> **Information**:
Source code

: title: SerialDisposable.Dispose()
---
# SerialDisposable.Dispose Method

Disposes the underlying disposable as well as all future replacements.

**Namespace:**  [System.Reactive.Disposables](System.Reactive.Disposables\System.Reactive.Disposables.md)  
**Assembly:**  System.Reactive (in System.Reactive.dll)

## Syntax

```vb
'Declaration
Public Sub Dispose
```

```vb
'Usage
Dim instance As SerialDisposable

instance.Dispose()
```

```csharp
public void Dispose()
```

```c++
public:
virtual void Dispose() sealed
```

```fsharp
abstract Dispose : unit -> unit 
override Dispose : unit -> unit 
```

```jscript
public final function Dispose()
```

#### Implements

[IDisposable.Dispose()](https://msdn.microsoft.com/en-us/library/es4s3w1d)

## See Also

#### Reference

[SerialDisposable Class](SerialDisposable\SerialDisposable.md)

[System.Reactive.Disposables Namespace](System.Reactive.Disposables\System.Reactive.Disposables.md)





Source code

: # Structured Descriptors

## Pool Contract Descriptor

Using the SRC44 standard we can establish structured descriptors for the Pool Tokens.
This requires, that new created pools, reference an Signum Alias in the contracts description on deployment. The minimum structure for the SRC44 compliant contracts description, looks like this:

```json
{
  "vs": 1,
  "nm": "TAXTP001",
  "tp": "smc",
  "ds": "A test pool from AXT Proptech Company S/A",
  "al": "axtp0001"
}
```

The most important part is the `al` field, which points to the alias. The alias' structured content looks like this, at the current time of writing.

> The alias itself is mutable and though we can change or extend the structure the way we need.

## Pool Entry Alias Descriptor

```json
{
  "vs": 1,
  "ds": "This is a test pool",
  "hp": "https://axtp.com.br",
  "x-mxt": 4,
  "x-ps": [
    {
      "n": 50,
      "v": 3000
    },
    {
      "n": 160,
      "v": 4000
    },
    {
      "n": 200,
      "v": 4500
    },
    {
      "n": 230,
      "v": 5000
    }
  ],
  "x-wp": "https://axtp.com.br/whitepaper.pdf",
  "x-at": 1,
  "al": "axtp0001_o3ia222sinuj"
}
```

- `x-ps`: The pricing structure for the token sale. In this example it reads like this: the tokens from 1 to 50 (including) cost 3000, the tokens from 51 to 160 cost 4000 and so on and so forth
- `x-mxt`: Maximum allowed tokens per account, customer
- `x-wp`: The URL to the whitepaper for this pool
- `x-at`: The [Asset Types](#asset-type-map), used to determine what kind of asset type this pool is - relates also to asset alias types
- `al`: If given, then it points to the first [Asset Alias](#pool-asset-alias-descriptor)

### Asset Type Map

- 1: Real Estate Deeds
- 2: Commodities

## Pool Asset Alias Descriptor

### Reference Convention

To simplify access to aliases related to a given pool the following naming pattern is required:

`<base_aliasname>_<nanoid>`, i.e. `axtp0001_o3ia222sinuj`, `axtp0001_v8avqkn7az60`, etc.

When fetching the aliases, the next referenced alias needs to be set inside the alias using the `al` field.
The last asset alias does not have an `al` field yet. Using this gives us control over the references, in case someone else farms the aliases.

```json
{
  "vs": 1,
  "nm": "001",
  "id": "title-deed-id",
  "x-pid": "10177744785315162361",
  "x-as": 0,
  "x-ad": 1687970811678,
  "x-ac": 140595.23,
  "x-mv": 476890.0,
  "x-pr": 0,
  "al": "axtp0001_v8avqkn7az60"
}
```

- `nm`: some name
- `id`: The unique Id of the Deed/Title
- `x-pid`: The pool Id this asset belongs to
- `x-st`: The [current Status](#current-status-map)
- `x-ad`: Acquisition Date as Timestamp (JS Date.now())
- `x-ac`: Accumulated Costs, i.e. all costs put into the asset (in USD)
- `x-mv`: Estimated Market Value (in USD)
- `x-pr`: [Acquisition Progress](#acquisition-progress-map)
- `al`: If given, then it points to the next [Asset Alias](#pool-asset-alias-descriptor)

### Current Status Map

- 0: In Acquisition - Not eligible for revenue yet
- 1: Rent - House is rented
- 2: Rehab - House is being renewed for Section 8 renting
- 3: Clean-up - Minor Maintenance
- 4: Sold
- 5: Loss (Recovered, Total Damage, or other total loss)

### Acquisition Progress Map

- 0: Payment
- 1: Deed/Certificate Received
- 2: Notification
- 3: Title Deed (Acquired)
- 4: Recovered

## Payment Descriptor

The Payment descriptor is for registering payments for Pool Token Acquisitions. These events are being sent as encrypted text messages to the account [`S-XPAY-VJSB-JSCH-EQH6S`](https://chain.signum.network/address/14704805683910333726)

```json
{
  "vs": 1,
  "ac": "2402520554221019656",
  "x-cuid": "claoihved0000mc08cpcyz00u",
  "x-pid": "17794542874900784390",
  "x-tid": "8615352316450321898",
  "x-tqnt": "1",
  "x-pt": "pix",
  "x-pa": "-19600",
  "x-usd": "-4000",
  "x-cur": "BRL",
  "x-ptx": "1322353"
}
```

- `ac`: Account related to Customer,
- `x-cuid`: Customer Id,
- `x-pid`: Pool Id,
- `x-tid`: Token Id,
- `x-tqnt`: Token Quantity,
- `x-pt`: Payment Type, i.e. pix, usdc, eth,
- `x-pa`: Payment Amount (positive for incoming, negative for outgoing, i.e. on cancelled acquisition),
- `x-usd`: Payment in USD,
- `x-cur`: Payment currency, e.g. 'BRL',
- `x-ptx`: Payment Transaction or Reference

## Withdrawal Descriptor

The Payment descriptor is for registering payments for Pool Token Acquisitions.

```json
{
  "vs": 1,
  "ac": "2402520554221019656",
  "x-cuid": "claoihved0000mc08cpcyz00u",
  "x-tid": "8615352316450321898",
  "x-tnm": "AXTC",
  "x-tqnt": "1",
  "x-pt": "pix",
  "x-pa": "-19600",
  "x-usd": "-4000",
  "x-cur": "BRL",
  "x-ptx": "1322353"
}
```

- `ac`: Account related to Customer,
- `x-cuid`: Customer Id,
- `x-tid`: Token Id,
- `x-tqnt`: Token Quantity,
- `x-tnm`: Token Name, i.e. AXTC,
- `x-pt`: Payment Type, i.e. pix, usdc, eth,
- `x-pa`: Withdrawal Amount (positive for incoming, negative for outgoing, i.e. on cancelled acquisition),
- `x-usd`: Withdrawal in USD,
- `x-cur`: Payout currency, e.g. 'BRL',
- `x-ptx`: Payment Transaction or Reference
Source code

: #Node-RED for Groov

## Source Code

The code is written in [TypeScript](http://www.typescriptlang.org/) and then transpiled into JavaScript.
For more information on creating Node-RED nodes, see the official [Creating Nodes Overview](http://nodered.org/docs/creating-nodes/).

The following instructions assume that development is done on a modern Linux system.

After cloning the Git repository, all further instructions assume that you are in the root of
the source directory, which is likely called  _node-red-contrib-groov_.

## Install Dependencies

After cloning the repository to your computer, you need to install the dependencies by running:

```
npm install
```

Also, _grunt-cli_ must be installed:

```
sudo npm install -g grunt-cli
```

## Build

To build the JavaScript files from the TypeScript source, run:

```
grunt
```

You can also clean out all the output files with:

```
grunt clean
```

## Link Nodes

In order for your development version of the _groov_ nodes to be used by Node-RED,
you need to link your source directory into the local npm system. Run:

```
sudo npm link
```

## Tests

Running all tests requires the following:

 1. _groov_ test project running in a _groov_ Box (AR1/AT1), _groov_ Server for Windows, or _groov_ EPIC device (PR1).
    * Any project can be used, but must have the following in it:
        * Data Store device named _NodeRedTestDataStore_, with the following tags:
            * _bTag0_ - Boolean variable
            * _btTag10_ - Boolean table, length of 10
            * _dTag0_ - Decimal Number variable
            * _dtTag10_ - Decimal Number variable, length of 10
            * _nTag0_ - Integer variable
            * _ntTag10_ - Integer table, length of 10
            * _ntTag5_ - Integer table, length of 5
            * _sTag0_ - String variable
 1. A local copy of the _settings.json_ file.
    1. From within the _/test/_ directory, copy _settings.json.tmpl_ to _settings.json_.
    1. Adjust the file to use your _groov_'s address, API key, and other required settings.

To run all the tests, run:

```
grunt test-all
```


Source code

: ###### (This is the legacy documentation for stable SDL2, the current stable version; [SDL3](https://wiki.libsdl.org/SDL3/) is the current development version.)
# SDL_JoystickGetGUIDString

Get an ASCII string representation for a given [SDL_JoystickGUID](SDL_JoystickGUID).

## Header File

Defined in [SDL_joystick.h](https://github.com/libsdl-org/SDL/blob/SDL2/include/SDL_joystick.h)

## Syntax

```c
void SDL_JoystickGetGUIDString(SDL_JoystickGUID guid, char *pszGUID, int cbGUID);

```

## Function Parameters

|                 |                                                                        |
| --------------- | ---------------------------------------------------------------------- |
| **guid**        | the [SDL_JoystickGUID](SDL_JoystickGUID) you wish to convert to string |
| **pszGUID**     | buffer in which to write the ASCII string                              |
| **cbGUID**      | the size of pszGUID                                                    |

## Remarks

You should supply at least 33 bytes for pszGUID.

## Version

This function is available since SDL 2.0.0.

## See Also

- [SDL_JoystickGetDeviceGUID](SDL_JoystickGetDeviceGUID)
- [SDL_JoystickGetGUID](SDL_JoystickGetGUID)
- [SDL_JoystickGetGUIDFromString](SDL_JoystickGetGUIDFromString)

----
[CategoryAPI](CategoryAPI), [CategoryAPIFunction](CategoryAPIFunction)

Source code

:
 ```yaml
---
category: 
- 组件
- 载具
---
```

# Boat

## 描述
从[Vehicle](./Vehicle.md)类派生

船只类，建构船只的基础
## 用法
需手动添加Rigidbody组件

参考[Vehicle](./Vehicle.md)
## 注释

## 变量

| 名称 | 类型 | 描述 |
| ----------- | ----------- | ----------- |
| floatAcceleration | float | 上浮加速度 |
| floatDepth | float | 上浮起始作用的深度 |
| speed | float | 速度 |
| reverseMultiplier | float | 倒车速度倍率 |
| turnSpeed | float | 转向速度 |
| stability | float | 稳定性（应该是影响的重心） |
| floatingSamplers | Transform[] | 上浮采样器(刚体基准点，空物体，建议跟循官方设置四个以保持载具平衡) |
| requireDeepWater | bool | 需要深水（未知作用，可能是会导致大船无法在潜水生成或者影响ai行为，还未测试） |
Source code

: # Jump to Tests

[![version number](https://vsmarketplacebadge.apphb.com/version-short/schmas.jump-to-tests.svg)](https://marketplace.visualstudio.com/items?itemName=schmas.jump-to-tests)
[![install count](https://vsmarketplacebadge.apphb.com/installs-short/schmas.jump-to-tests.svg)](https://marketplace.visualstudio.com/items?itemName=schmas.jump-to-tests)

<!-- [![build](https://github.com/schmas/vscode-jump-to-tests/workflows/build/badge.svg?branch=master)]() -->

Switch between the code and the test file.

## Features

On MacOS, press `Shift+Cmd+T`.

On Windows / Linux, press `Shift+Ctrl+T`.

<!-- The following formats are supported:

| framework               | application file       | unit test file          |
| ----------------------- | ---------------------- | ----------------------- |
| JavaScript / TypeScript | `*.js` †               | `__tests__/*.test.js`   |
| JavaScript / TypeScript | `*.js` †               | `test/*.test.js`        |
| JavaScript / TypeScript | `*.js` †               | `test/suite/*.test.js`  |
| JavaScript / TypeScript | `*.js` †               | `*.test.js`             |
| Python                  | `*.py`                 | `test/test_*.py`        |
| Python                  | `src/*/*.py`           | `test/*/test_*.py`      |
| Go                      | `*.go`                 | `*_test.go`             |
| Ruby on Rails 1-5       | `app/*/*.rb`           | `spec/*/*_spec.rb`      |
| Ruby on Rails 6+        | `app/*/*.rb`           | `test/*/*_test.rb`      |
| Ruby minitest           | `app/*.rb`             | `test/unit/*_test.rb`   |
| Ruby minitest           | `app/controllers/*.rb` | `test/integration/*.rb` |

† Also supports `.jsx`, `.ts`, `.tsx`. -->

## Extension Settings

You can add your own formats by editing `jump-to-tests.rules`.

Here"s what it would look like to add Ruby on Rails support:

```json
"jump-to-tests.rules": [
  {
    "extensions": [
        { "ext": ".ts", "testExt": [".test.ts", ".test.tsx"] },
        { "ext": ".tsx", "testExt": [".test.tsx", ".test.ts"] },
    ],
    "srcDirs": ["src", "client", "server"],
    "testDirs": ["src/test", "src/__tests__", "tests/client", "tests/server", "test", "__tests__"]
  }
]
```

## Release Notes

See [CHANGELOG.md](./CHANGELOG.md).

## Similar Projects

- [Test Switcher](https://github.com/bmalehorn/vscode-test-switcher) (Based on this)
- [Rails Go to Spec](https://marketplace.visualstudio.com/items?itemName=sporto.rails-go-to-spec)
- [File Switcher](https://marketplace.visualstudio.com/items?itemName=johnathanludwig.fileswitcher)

> **Try it**:
The answer should be only the number of lines in the data that include "instructions".

> **Solution for this problem**:
2